Stan The Robot Will Park Your Car For You

Stan’s your man when it comes to parking cars – or at least he will be if an autonomous robot by that name succeeds in keeping your ride dent and scratch-free at the airport in the UK.


Stan’s getting his shot later this year at London’s Gatwick airport, where he’ll slide a large, slender bed underneath vehicles and transport them to available spots in the parking lot. Gone will be the clods who take up two spaces, who open their doors into other cars, and other annoyances of self-parking. It’s a pretty ambitious experiment, too, as Gatwick Airport is the second-largest in the UK, only second to Heathrow Airport. Around 46.1 million travelers passed through the Gatwick in 2018.STAN ROBOT AD

Gatwick will try the new robot parking system in a long-term parking lot for three months, so says an application recently submitted to the Crawley Borough Council a month ago. Stan’s ultimate goal will be to pack more cars in a lot than usual as Stan doesn’t have his mind on making a flight, arguing with a partner or checking his phone.

According to this application, Stan will come from Stanley Robotics, a Paris-based company. He recently underwent a trial run at Lyon Airport and Charles De Gaulle Airport. Gatwick says they’ll also create 270 robot valet parking spots during Stan’s trial run, while cutting 170 of the 2,350 spots currently available.

How will it work for travelers? You’ll drive into one of a series of numbered cabins, confirm your reservation via a touch screen, and take your keys with you. Stan will show up shortly afterward and  transport your car to a secure spot. He’ll also have your itinerary, so your car will be waiting in the cabin upon your return. The robots are designed to handle cars up to about 18 feet long and weighing up to three tons, so no worry your Escalade, Titan or QX80 won’t fit. Stan knows how big or small you are, too; he uses sensors to analyze each vehicle’s shape and size before having at it. Stan can manage up to 400 car spots, and Stanley Robotics says he’ll be able to move between 20 and 30 thousand cars per year.

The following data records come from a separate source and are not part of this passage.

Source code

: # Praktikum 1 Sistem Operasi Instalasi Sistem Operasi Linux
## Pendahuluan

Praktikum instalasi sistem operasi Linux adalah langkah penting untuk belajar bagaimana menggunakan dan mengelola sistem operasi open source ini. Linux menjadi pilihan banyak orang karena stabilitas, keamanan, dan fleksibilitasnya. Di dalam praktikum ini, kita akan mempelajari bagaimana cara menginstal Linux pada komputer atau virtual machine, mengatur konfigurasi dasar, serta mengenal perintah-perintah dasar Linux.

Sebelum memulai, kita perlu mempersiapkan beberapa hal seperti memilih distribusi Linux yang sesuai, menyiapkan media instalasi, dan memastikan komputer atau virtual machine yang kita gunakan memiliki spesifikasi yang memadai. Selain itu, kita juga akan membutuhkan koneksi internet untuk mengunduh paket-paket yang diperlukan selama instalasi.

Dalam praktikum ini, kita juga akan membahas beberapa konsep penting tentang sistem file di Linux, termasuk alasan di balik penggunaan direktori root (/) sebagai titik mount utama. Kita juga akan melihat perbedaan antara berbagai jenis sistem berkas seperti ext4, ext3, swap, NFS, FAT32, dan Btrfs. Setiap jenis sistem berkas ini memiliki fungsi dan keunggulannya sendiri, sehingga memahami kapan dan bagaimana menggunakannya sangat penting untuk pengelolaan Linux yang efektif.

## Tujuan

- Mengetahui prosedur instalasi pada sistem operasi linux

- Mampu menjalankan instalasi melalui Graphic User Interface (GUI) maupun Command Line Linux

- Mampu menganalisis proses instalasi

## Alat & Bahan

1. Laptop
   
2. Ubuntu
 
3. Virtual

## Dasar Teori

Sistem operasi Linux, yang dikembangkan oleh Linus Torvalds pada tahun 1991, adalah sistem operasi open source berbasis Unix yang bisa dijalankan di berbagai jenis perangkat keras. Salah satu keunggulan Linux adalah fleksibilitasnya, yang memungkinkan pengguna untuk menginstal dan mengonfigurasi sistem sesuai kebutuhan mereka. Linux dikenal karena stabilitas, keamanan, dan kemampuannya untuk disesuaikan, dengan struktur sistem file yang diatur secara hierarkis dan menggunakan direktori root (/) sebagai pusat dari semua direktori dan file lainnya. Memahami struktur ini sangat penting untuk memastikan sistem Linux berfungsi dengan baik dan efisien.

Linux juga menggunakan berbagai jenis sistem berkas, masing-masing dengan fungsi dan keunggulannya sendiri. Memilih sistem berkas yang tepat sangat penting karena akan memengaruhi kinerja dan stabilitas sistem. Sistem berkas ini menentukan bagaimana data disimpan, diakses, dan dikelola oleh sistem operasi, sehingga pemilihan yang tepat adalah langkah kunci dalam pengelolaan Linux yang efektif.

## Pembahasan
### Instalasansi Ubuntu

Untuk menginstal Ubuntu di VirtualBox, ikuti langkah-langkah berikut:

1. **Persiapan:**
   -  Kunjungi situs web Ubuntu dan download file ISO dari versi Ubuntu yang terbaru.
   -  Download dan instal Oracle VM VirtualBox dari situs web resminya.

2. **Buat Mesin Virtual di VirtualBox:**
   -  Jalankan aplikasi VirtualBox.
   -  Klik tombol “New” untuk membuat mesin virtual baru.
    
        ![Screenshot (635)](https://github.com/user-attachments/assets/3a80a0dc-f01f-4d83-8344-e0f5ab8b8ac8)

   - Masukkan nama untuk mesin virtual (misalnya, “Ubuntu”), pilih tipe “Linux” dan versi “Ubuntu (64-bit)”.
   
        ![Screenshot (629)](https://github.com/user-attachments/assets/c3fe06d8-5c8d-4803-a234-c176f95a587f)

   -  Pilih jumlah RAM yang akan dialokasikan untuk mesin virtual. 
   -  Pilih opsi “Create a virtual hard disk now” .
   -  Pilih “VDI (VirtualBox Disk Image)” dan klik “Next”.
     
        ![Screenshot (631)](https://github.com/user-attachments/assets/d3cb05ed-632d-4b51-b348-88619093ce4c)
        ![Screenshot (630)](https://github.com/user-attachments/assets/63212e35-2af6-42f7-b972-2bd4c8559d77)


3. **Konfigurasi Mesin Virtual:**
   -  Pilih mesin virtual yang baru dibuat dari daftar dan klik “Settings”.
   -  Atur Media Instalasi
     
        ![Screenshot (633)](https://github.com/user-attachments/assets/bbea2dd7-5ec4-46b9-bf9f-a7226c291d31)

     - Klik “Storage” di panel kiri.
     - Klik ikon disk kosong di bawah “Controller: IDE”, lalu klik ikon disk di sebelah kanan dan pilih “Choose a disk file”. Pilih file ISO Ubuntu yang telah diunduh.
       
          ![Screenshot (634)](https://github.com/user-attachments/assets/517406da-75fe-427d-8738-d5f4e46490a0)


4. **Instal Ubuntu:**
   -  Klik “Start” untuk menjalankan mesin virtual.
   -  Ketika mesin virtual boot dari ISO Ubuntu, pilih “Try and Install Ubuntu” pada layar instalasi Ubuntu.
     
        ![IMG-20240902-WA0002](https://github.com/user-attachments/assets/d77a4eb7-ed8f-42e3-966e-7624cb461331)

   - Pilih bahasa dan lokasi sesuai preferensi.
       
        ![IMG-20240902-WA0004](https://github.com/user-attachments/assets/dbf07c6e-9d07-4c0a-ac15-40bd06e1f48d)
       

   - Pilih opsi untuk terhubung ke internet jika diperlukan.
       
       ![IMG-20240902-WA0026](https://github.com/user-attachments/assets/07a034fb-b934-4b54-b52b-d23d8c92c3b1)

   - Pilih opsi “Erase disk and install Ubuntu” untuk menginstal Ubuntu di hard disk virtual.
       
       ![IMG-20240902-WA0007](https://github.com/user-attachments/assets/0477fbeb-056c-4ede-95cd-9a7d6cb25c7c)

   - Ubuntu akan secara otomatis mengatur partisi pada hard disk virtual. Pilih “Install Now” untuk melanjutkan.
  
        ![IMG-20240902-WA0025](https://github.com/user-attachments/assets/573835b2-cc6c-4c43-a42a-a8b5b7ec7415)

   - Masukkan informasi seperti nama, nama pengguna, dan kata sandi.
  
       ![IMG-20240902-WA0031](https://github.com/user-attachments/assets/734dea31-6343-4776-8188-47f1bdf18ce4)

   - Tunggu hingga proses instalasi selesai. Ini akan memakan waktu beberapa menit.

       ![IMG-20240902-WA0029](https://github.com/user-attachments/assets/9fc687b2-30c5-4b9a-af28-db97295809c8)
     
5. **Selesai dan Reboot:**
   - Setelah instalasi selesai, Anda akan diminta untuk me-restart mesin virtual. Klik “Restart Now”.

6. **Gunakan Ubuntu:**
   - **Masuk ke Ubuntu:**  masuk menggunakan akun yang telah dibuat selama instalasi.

Construction for the robot valet parking system commences in April; it’ll be finished by August. Along with building the actual infrastructed needed to perfect such an endeavor, the process will ensure the robots don’t get fouled up including fixing cracks as well as anything else impeding Stan’s progress, including, in some cases, doing away with light posts.

If the trial goes well, Gatwick may expand Stan’s responsibilities to two other parking areas where the aim would be packing 8,500 cars into what currently only hold 6,000 vehicles.